A leisurely chat...with world junior champ Finn McGill

A leisurely chat...with world junior champ Finn McGill

For the third edition, we shifted focus to one of our most promising and exciting young talents from the North Shore of Oahu. When most of us were safety stancing through ankle high shorebreak, this kid was out charging proper Pipeline. Finn "Thunders" McGill has been apart of the Creatures team since his grom days and is now a member of our elite international team.

Down to earth, mellow and extremely well-rounded in the water, we caught up with Finn in between trips to see how his year is going, what surf movies amp him out and how winning the Pipe Invitational changed his life. 
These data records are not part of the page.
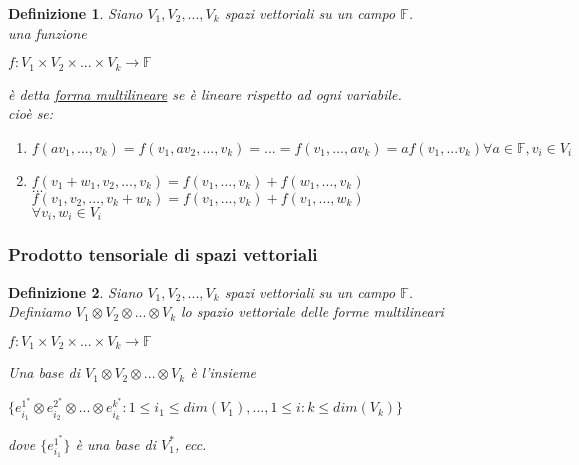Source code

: \documentclass[a4paper,12pt]{article}
\theoremstyle{def}
\newtheorem*{definition}{Definizione}
\theoremstyle{prop}
\theoremstyle{esempio}
\theoremstyle{dimostrazione}
\theoremstyle{teo}
\theoremstyle{osservazione}
\begin{document}
\newpage

\begin{definition}
	Siano \(V_1, V_2, ..., V_k\) spazi vettoriali su un campo \(\mathbb{F}\).\\
	una funzione
	\begin{center}
		\(f : V_1 \times V_2 \times ... \times V_k \rightarrow \mathbb{F}\)
	\end{center}
	è detta \underline{forma multilineare} se è lineare rispetto ad ogni variabile.\\
	cioè se:
	\begin{enumerate}
		\item \(f(av_1, ... ,v_k) = f(v_1, a v_2, ..., v_k) = ... = f(v_1, ..., a v_k) = a f(v_1, ... v_k) \forall a \in \mathbb{F}, v_i \in V_i\)
		\item \(f(v_1 + w_1, v_2, ... ,v_k) = f(v_1, ..., v_k) + f(w_1, ..., v_k)\)\\
		      \(...\)\\
		      \(f(v_1, v_2, ... ,v_k + w_k) = f(v_1, ..., v_k) + f(v_1, ..., w_k)\)\\
		      \(\forall v_i, w_i \in V_i\)
	\end{enumerate}
\end{definition}

\subsubsection{Prodotto tensoriale di spazi vettoriali}
\begin{definition}
	Siano \(V_1, V_2, ..., V_k\) spazi vettoriali su un campo \(\mathbb{F}\).\\
	Definiamo \(V_1 \otimes V_2 \otimes ... \otimes V_k\)  lo spazio vettoriale delle forme multilineari\\
	\begin{center}
		\(f : V_1 \times V_2 \times ... \times V_k \rightarrow \mathbb{F}\)
	\end{center}
	Una base di \(V_1 \otimes V_2 \otimes ... \otimes V_k\) è l'insieme 
	\begin{center}
		\(\{e_{i_1}^{1^*} \otimes e_{i_2}^{2^*} \otimes ... \otimes e_{i_k}^{k^*} : 1 \leq i_1 \leq dim(V_1), ... , 1 \leq i:k \leq dim(V_k)\}\)
	\end{center}
	dove \(\{e_{i_1}^{1^*}\}\) è una base di \(V_1^*\), ecc.\\
\end{definition}

\newpage
\end{document}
So how is everything – I heard you just did a trip to Mexico…can you tell us anything about it? 

We ended up scoring super hard. Our guides were saying it was the best its been in ten years. It was perfect waves and not many people out. Surfing long right point breaks all day. Tacos every meal. It was pretty much like a dream.

 Finn, on the hunt in Mexico

How about the wave set-ups in Mexico, pretty amazing huh?
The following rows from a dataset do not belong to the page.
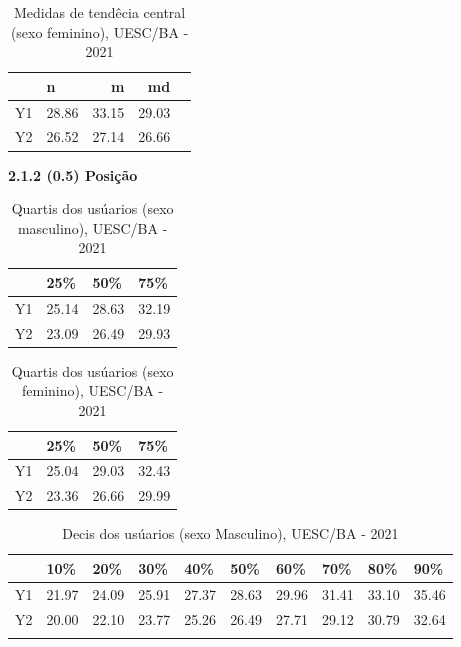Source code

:\documentclass[12pt]{article}\usepackage[]{graphicx}\usepackage[]{color}
\begin{document}

\begin{table}[!ht]
  \centering
  \caption{Medidas de tendêcia central (sexo feminino), UESC/BA - 2021}
  \begin{tabular}{rlrrr}
    \toprule   
    & n & m & md \\ 
    \midrule
  Y1 & 28.86 & 33.15 & 29.03 \\ 
  Y2 & 26.52 & 27.14 & 26.66 \\ 
     \bottomrule
  \end{tabular}
\end{table}
\textbf{2.1.2 (0.5) Posição}


\begin{table}[!ht]
  \centering
  \caption{Quartis dos usúarios (sexo masculino), UESC/BA - 2021}
\begin{tabular}{llll}
\hline
   & 25\%  & 50\%  & 75\%  \\ \hline
Y1 & 25.14 & 28.63 & 32.19 \\
Y2 & 23.09 & 26.49 & 29.93 \\ \hline
\end{tabular}
\end{table}

\begin{table}[!ht]
  \centering
  \caption{Quartis dos usúarios (sexo feminino), UESC/BA - 2021}
\begin{tabular}{llll}
\hline
   & 25\%  & 50\%  & 75\%  \\ \hline
Y1 & 25.04 & 29.03 & 32.43 \\
Y2 & 23.36 & 26.66 & 29.99 \\ \hline
\end{tabular}
\end{table}

\begin{table}[!ht]
  \centering
  \caption{Decis dos usúarios (sexo Masculino), UESC/BA - 2021}
\begin{tabular}{llllllllll}
\hline
   & 10\%  & 20\%  & 30\%  & 40\%  & 50\%  & 60\%  & 70\%  & 80\%  & 90\%  \\ \hline
Y1 & 21.97 & 24.09 & 25.91 & 27.37 & 28.63 & 29.96 & 31.41 & 33.10 & 35.46 \\
Y2 & 20.00 & 22.10 & 23.77 & 25.26 & 26.49 & 27.71 & 29.12 & 30.79 & 32.64 \\ \hline
   &       &       &       &       &       &       &       &       &      
\end{tabular}
 \end{table}
\clearpage
\end{document}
Basically every wave there is a right point break. There’s a couple beach breaks but there still all rights -- we didn’t get to surf any of the beach breaks. The right point breaks we surfed are just really long, with barrels and giant turn sections.

                

Battle scars; Mexico aint all playful beachies and sand-bottom point breaks (Photo: @jimmicane)

So what are you up to now?

Cruising on the North Shore for about nine more days and then I head to Japan for a QS and then to the Ments after that for a surf trip.

After winning the Pipe Invitational a lot of eyes were drawn your way – what was it like to take out that contest and the weeks leading up to?

It was an unreal experience. It was crazy to even be invited to the trials. I ended up getting into the trials by doing really good at Sunset and in the WQS contest in our region. I got second in the trials, which was unbelievable. I was just super stoked to be in the main event – the waves were firing. Just to get a heat out at really good Pipe and Backdoor - I just wanted to get as many barrels as possible. Somehow I made a bunch of heats and in the final every wave just came to me. Every surfer has that one day where it all comes together and it felt like that out there. I was always in the spot and I was super confident and it ended up working out and I won it.

Style beyond his years, Finn in contest mode packing a backdoor tube (Photo: @gabrielcaswall)

And then having the nod for the Pipe Masters must have been surreal?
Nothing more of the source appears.